On the other extreme it would be nice to have progress indicators / feedback mechanisms for some of the really long running tasks to figure out if they have hung or not. I don’t know any of the details of the internals of ansible or how to make this work, but from the bug report this is obviously a very highly desired feature which many people want…

Other threads about this: https://groups.google.com/forum/#!msg/ansible-devel/cvbyUMspqE0/DMLaYR8DfUoJ

Thanks,
Jason

Thanks, I’ve locked the topic to save folks from trying to comment on it, as we don’t see those comments.

This isn’t really possible in any sort of clean way and we’ve explained why already on several occasions.

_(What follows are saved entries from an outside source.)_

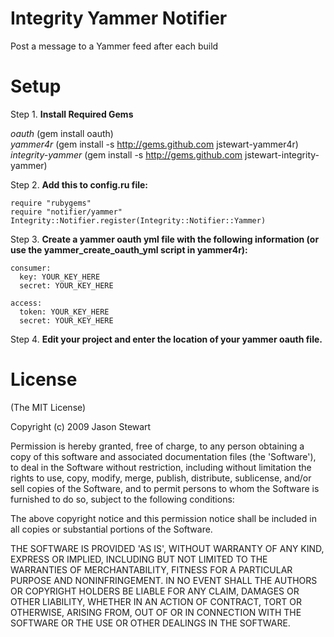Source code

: Integrity Yammer Notifier
===========================

Post a message to a Yammer feed after each build

Setup 
==================

Step 1. **Install Required Gems**

*oauth* (gem install oauth)  
*yammer4r* (gem install -s http://gems.github.com jstewart-yammer4r)  
*integrity-yammer* (gem install -s http://gems.github.com jstewart-integrity-yammer)


Step 2. **Add this to config.ru file:**

    require "rubygems"
    require "notifier/yammer"
    Integrity::Notifier.register(Integrity::Notifier::Yammer)
    


Step 3. **Create a yammer oauth yml file with the following information (or use the yammer\_create\_oauth\_yml script in yammer4r):**

    consumer:
      key: YOUR_KEY_HERE
      secret: YOUR_KEY_HERE

    access:
      token: YOUR_KEY_HERE
      secret: YOUR_KEY_HERE


Step 4. **Edit your project and enter the location of your yammer oauth file.**
  

License
=======

(The MIT License)

Copyright (c) 2009 Jason Stewart

Permission is hereby granted, free of charge, to any person obtaining
a copy of this software and associated documentation files (the
'Software'), to deal in the Software without restriction, including
without limitation the rights to use, copy, modify, merge, publish,
distribute, sublicense, and/or sell copies of the Software, and to
permit persons to whom the Software is furnished to do so, subject to
the following conditions:

The above copyright notice and this permission notice shall be
included in all copies or substantial portions of the Software.

THE SOFTWARE IS PROVIDED 'AS IS', WITHOUT WARRANTY OF ANY KIND,
EXPRESS OR IMPLIED, INCLUDING BUT NOT LIMITED TO THE WARRANTIES OF
MERCHANTABILITY, FITNESS FOR A PARTICULAR PURPOSE AND NONINFRINGEMENT.
IN NO EVENT SHALL THE AUTHORS OR COPYRIGHT HOLDERS BE LIABLE FOR ANY
CLAIM, DAMAGES OR OTHER LIABILITY, WHETHER IN AN ACTION OF CONTRACT,
TORT OR OTHERWISE, ARISING FROM, OUT OF OR IN CONNECTION WITH THE
SOFTWARE OR THE USE OR OTHER DEALINGS IN THE SOFTWARE.
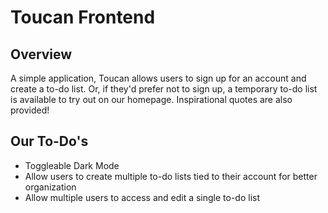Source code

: # Toucan Frontend
## Overview
A simple application, Toucan allows users to sign up for an account and create a to-do list. Or, if they'd prefer not to sign up, a temporary to-do list is available to try out on our homepage. Inspirational quotes are also provided!

## Our To-Do's
- Toggleable Dark Mode
- Allow users to create multiple to-do lists tied to their account for better organization
- Allow multiple users to access and edit a single to-do list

See docs on “async” for how to report if things are still running for long running tasks, as well as how to set timeouts.

Thanks, I’ve locked the topic to save folks from trying to comment on it, as we don’t see those comments.

Well, at least it was a place where people could feel they could leave some sort of feedback and feel they could say “Yes… we really really want this feature…” I guess we just bring this up periodically in the forums then?

This isn’t really possible in any sort of clean way and we’ve explained why already on several occasions.

Well surely at the top level having a progress bar for the whole playbook is possible? There is nothing technical stopping that. Right?

And surely when we have async tasks right now (which I use) instead of just printing down the screen right now something like:

TASK: [bitnami_rubystack | Install rubystack] *********************************

<job 409801362883.2948> polling, 990s remaining

<job 409801362883.2948> polling, 980s remaining

<job 409801362883.2948> polling, 970s remaining

<job 409801362883.2948> polling, 960s remaining

<job 409801362883.2948> polling, 950s remaining

<job 409801362883.2948> polling, 940s remaining

<job 409801362883.2948> polling, 930s remaining

<job 409801362883.2948> polling, 920s remaining

It could have a better output where there is just a single line which is counting down?

Also with the async process can’t the last line of the current task be captured and displayed? and just written over each time? sort of like periodically doing the async connect and grabbing 'tail --lines 1 progresslog" and displaying that?

I don’t know the details but there must be something that can be done! and it is very very clear that users want something like this. I wanted it from practically the moment I started using ansible and it is likely my top issue with ansible.

(In any case thanks for ansible, I really like most of it!)

Cheers,
Jas

Something like "Play (7 of 12) Task (4 of 15)". There's no way to have any kind of time estimate, but a simple X of Y count seems useful.

No, bringing it up periodically can’t really help it make it be true any better.

Please read my last comment I made in the ticket.

The most important point is point #1 – nearly all of the modules involved have absolutely no API or notion of what percentage complete they are, but the other points are equally important.

For completeness in my thread, here’s my full reply to that ticket:

Hi everyone,

I’ve closed this ticket as I think many people understand what is going on here and why we have acted on it.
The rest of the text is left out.